See Doc No. 137, Ex. 1. Attached to the correspondence was a proposed Order of Dismissal, by which Count 1 of the Indictment would have been dismissed without prejudice pursuant to Rule 48(a) of the Federal Rules of the Criminal Procedure. The docket does not show that the government filed a motion seeking dismissal pursuant to Rule 48(a), or that the proposed Order of Dismissal was entered. The Motion to Stay was ultimately denied as moot on October 15, 2007, after a Superceding Indictment was returned against Defendants. See Text Only Order of October 15, 2007.

On July 13, 2007, the government filed a Notice appealing Judge Lee's decision to the United States Court of Appeals for the Fifth Circuit. The appeal was dismissed on August 9, 2007, on motion of the government. See Docket No. 95.

As the government indicated it was considering whether to dismiss the Indictment, counsel for Defendants requested that they be given an opportunity to present their defenses to the charges contained therein. According to Defendants, while no promises were made by the government, they believed "if the charges in the indictment were met and answered on the merits, a good faith review by the government presented a chance worth taking" that the government would decline further prosecution.See Docket No. 137, at 6. On July 16, 2007, counsel for Defendants made their first presentation, which was directed at the specific charges in the Indictment, and the opinions of an expert witness designated by the government regarding Defendants' alleged use or copying of Eaton materials. Id. at 6. Following this meeting, the government indicated that it was passing on the grand jury target date in August, and that it would furnish defense counsel with documents that raised new issues in the case. Id. at 8.

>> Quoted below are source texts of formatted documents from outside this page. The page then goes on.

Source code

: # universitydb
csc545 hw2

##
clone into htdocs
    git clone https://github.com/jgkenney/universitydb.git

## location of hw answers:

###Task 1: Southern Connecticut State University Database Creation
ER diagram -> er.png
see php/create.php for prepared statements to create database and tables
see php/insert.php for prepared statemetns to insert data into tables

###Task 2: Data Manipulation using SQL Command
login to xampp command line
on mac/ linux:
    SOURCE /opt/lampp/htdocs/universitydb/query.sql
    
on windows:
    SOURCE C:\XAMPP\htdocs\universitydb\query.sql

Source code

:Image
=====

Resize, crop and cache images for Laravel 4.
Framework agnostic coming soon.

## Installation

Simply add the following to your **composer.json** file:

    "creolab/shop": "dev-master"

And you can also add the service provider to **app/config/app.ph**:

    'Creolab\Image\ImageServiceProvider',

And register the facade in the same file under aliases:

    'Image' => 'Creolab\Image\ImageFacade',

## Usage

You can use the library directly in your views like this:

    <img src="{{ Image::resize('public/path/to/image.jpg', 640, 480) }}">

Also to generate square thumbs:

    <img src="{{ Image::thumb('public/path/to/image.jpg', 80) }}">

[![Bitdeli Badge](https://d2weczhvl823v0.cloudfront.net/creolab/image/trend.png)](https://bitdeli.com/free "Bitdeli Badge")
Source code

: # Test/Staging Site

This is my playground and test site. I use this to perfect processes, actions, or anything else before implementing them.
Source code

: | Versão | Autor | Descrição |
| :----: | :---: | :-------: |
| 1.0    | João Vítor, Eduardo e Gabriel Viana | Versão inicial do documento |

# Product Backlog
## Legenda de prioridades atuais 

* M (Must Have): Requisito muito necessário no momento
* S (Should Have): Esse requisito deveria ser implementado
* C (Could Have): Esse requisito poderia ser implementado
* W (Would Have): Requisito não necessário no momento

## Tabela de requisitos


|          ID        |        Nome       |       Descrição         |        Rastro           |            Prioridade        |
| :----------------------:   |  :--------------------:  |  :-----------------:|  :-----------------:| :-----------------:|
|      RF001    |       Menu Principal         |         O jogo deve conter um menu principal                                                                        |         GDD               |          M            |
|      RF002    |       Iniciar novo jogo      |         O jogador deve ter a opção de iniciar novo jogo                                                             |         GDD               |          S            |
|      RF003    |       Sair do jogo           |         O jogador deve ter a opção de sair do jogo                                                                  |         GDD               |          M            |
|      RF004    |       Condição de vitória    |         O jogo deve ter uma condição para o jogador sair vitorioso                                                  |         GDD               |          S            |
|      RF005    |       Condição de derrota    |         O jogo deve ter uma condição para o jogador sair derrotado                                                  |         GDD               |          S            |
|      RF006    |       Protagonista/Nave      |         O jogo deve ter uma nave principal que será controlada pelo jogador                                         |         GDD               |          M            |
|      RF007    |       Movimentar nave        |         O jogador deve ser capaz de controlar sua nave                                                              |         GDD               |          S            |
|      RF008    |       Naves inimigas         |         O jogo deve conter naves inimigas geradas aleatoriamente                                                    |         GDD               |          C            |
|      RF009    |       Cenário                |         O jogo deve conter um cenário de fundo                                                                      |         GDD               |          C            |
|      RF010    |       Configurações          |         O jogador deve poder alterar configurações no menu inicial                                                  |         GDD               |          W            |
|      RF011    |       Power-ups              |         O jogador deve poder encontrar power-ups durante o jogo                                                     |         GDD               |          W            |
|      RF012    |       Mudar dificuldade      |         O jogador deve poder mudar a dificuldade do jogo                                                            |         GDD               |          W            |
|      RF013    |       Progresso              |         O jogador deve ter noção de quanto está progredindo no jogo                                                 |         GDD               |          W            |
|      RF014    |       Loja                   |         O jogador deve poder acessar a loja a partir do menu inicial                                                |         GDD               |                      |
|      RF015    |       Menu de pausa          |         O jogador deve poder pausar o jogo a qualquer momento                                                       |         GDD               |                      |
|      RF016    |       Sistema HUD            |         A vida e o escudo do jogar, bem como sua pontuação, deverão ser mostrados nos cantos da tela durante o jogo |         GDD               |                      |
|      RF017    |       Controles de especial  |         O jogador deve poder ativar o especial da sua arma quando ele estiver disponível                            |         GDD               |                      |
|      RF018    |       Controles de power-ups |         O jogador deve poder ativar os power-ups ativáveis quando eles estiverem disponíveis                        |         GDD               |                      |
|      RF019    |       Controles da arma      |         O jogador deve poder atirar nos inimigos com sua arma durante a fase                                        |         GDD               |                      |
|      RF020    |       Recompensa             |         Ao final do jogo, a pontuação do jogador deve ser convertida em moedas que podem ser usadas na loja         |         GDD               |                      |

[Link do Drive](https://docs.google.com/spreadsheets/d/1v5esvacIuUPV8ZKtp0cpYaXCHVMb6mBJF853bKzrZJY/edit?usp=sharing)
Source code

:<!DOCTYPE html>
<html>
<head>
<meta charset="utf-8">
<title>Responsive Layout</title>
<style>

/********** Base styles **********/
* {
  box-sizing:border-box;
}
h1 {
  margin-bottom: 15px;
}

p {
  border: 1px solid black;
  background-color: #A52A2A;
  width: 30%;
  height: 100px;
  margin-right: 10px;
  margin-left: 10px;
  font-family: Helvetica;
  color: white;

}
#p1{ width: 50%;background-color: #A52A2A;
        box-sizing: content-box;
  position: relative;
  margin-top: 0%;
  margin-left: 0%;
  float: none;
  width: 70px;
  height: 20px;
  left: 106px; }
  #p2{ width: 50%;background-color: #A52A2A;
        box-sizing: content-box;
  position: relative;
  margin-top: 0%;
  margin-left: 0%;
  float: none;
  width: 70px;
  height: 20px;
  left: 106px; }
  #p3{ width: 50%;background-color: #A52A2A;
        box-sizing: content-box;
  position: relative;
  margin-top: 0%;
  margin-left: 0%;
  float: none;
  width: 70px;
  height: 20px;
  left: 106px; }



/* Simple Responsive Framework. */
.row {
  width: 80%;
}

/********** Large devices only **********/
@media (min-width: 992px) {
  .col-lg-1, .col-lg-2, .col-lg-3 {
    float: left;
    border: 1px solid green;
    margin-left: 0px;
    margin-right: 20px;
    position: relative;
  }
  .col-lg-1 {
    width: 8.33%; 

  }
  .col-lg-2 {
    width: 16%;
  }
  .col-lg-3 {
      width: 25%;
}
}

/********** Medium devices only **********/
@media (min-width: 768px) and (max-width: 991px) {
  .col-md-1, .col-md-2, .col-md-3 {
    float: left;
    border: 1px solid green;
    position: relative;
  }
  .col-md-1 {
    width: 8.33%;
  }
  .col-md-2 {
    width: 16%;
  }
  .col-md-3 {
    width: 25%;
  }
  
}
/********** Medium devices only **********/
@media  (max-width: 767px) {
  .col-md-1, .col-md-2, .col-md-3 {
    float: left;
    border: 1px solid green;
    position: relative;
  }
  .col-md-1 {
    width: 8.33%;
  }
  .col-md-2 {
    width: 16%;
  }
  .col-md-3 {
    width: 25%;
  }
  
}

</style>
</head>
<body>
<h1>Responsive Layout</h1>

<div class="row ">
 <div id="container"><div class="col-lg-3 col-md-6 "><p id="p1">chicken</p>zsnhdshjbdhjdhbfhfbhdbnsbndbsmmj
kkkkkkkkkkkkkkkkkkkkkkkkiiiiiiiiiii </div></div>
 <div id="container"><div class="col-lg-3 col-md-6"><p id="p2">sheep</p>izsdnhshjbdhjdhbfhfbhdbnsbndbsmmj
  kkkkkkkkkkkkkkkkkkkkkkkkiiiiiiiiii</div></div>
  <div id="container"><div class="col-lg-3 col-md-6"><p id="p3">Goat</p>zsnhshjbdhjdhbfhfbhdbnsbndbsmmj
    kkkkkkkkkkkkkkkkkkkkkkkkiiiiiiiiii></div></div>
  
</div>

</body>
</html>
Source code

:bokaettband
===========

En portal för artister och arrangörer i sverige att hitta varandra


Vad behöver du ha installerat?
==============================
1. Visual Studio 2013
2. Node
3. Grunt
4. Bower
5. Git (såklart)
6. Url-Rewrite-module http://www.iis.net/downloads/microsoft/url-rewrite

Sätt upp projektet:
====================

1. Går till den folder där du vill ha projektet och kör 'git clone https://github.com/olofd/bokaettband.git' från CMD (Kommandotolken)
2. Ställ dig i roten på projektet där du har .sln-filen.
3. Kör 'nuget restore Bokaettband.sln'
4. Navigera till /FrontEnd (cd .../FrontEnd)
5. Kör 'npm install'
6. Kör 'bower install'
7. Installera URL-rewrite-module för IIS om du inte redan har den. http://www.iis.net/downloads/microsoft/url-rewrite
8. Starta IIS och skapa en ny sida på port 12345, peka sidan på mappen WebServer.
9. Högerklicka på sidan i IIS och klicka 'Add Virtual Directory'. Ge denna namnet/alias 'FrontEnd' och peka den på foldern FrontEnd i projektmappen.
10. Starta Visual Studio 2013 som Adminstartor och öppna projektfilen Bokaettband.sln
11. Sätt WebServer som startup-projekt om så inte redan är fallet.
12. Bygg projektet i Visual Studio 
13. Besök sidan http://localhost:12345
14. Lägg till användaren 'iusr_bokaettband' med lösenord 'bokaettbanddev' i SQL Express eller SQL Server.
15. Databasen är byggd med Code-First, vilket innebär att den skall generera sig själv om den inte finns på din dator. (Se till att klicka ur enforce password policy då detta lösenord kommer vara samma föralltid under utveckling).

On August 16, 2007, the government purportedly informed the Court that it needed additional time to determine whether to seek re-indictment, or decline further prosecution of Defendants. Id. The government also informed the Court and defense counsel that it had contacted an independent expert to provide advice regarding the opinions of its experts, and the defenses raised in the case. Id. Counsel for Defendants made additional presentations to the government on August 27, 2007, and September 13, 2007. Id. On September 18, 2007, the government advised that its independent expert needed additional time to review the case. Id. On September 20, 2007, the government purportedly advised the Court and defense counsel that it was still in the process of determining whether to decline further prosecution of Defendants.Id.

On September 27, 2007, and October 2, 2007, counsel for Defendants sent two letters to the government summarizing the reasons it should decline further prosecution of Defendants. Id. at 9. On October 2, 2007, defense counsel was advised that the government was considering an "honest services" charge. Id. On October 11, 2007, the Grand Jury returned a Superceding Indictment against Defendants charging conspiracy to violate 18 U.S.C. §§ 1343 and 1346 (Count 1); violations of 18 U.S.C. §§ 1343 and 1346, and 2 (Count 2-5); conspiracy to violate 18 U.S.C. §§ 1832(a)(1), 1832(a)(2), and 1832(a)(3) (Count 6); and violations of 18 U.S.C. §§ 1832(a)(1) and 2, 1832(a)(2) and 2, and 1832(a)(3) and 2 (Counts 7-12). A Second Superceding Indictment was returned by the Grand Jury against Defendants on November 7, 2007.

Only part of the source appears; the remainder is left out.